The additional reason for not going into these aspects is that a civil suit is pending inter se the parties for the amounts in question.” 19. Thus, in view of the entire scenario and the documents, available on record, suggests that the case is civil in nature, wherein criminal motion has been put into against the petitioners. It is settled law that the High Court in exercising the power under Section 482 Cr.P.C. is required to proceed with circumspection and caution and for quashing the proceeding is not required to make a roaming enquiry and come to the conclusion that no case is made out. At the same time if the prima facie case is not made out, it is trite to the High Court to protect the petitioners.
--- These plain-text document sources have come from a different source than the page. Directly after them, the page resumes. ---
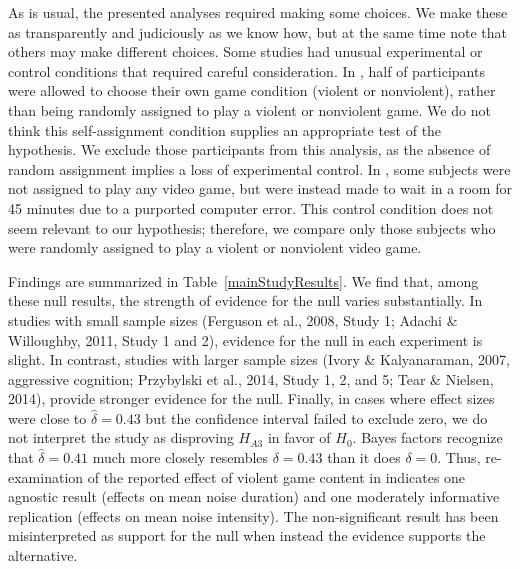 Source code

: \documentclass[man]{apa6}
\begin{document}
As is usual, the presented analyses required making some choices. We make these as transparently and judiciously as we know how, but at the same time note that others may make different choices. Some studies had unusual experimental or control conditions that required careful consideration. In \citet{Ferguson:etal:2008}, half of participants were allowed to choose their own game condition (violent or nonviolent), rather than being randomly assigned to play a violent or nonviolent game. We do not think this self-assignment condition supplies an appropriate test of the hypothesis. We exclude those participants from this analysis, as the absence of random assignment implies a loss of experimental control. In \citet{Ferguson:Rueda:2010}, some subjects were not assigned to play any video game, but were instead made to wait in a room for 45 minutes due to a purported computer error. This control condition does not seem relevant to our hypothesis; therefore, we compare only those subjects who were randomly assigned to play a violent or nonviolent video game. 

Findings are summarized in Table~\ref{mainStudyResults}. We find that, among these null results, the strength of evidence for the null varies substantially. In studies with small sample sizes (Ferguson et al., 2008, Study 1; Adachi \& Willoughby, 2011, Study 1 and 2), evidence for the null in each experiment is slight. 
In contrast, studies with larger sample sizes (Ivory \& Kalyanaraman, 2007, aggressive cognition; Przybylski et al., 2014, Study 1, 2, and 5; Tear \& Nielsen, 2014), \nocite{Ivory:Kalyanaraman:2007,Przybylski:etal:2014,Tear:Nielsen:2014} provide stronger evidence for the null.	Finally, in cases where effect sizes were close to $\hat{\delta} = 0.43$ but the confidence interval failed to exclude zero, we do not interpret the study as disproving $H_{A3}$ in favor of $H_0$. Bayes factors recognize that $\hat{\delta} = 0.41$ much more closely resembles $\delta = 0.43$ than it does $\delta = 0$. Thus, re-examination of the reported effect of violent game content in \citet{Elson:etal:2013} indicates one agnostic result (effects on mean noise duration) and one moderately informative replication (effects on mean noise intensity). The non-significant result has been misinterpreted as support for the null when instead the evidence supports the alternative.  
\end{document}
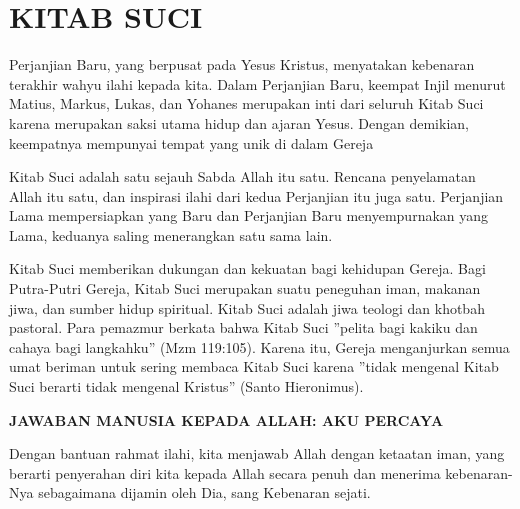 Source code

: \newpage
{}
\setcounter{kgkcounter}{21}
{\normalsize
\section*{KITAB SUCI}

Perjanjian Baru, yang berpusat pada Yesus Kristus, menyatakan kebenaran
terakhir wahyu ilahi kepada kita. Dalam Perjanjian Baru, keempat Injil menurut
Matius, Markus, Lukas, dan Yohanes merupakan inti dari seluruh Kitab Suci
karena merupakan saksi utama hidup dan ajaran Yesus. Dengan demikian,
keempatnya mempunyai tempat yang unik di dalam Gereja

     Kitab Suci adalah satu sejauh Sabda Allah itu satu. Rencana penyelamatan              
Allah itu satu, dan inspirasi ilahi dari kedua Perjanjian itu juga satu. Perjanjian Lama   
mempersiapkan yang Baru dan Perjanjian Baru menyempurnakan yang Lama,
keduanya saling menerangkan satu sama lain.

     Kitab Suci memberikan dukungan dan kekuatan bagi kehidupan Gereja. Bagi               
Putra-Putri Gereja, Kitab Suci merupakan suatu peneguhan iman, makanan jiwa,               
dan sumber hidup spiritual. Kitab Suci adalah jiwa teologi dan khotbah pastoral.
Para pemazmur berkata bahwa Kitab Suci ”pelita bagi kakiku dan cahaya bagi
langkahku” (Mzm 119:105). Karena itu, Gereja menganjurkan semua umat beriman
untuk sering membaca Kitab Suci karena ”tidak mengenal Kitab Suci berarti tidak
mengenal Kristus” (Santo Hieronimus).

\begin{center}\textbf{JAWABAN MANUSIA KEPADA ALLAH: AKU PERCAYA} \end{center}

     Dengan bantuan rahmat ilahi, kita menjawab Allah dengan ketaatan iman, yang
berarti penyerahan diri kita kepada Allah secara penuh dan menerima kebenaran-
Nya sebagaimana dijamin oleh Dia, sang Kebenaran sejati.


} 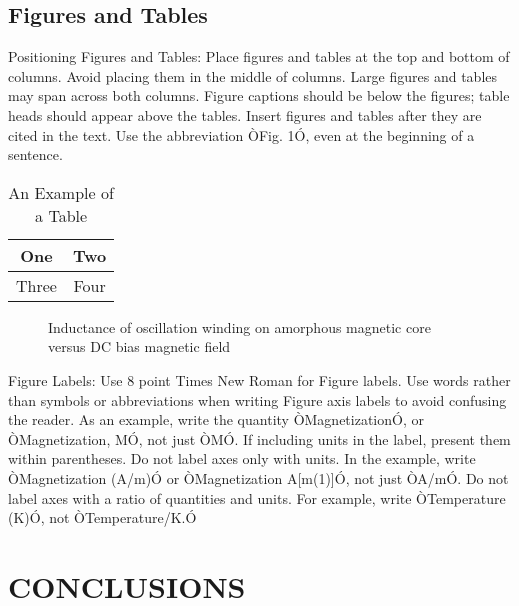 \documentclass[letterpaper, 10 pt,spanish, conference]{ieeeconf}  %
\begin{document}
\subsection{Figures and Tables}

Positioning Figures and Tables: Place figures and tables at the top and bottom of columns. Avoid placing them in the middle of columns. Large figures and tables may span across both columns. Figure captions should be below the figures; table heads should appear above the tables. Insert figures and tables after they are cited in the text. Use the abbreviation ÒFig. 1Ó, even at the beginning of a sentence.

\begin{table}[h]
\caption{An Example of a Table}
\label{table_example}
\begin{center}
\begin{tabular}{|c||c|}
\hline
One & Two\\
\hline
Three & Four\\
\hline
\end{tabular}
\end{center}
\end{table}


   \begin{figure}[thpb]
      \centering
      \caption{Inductance of oscillation winding on amorphous
       magnetic core versus DC bias magnetic field}
      \label{figurelabel}
   \end{figure}
   

Figure Labels: Use 8 point Times New Roman for Figure labels. Use words rather than symbols or abbreviations when writing Figure axis labels to avoid confusing the reader. As an example, write the quantity ÒMagnetizationÓ, or ÒMagnetization, MÓ, not just ÒMÓ. If including units in the label, present them within parentheses. Do not label axes only with units. In the example, write ÒMagnetization (A/m)Ó or ÒMagnetization {A[m(1)]}Ó, not just ÒA/mÓ. Do not label axes with a ratio of quantities and units. For example, write ÒTemperature (K)Ó, not ÒTemperature/K.Ó

\section{CONCLUSIONS}
\end{document}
In the case in hand the entire allegation are civil in nature and in view of the above facts and looking into the cognizance order dated 20.05.2020, it transpires that the learned Court has taken cognizance merely on the ground that he has looked into the chargesheet and the statement of the informant and the case diary, however, in the said order what are the prima facie materials against the petitioners for proceeding in a criminal case has not been discussed in the said cognizance order. It is well settled that the detailed order is not required to be passed for taking the cognizance, but what are the prima facie materials are there must be reflected in the said order, which is lacking in the case in hand. 20. Accordingly, the order taking cognizance dated 20.05.2020, in connection with Adityapur P.S. Case No. 207 of 2018 corresponding to G.R. No. 322 of 2020, pending in the court of learned Chief Judicial Magistrate, Seraikella-Kharsawan, is hereby, set aside. The matter is remitted back to the concerned court to pass a fresh order in the light of the observations made hereinabove and looking into the materials, available on record. 21. This petition is disposed of on the above extent. 22. Interim order, granted earlier, stands vacated.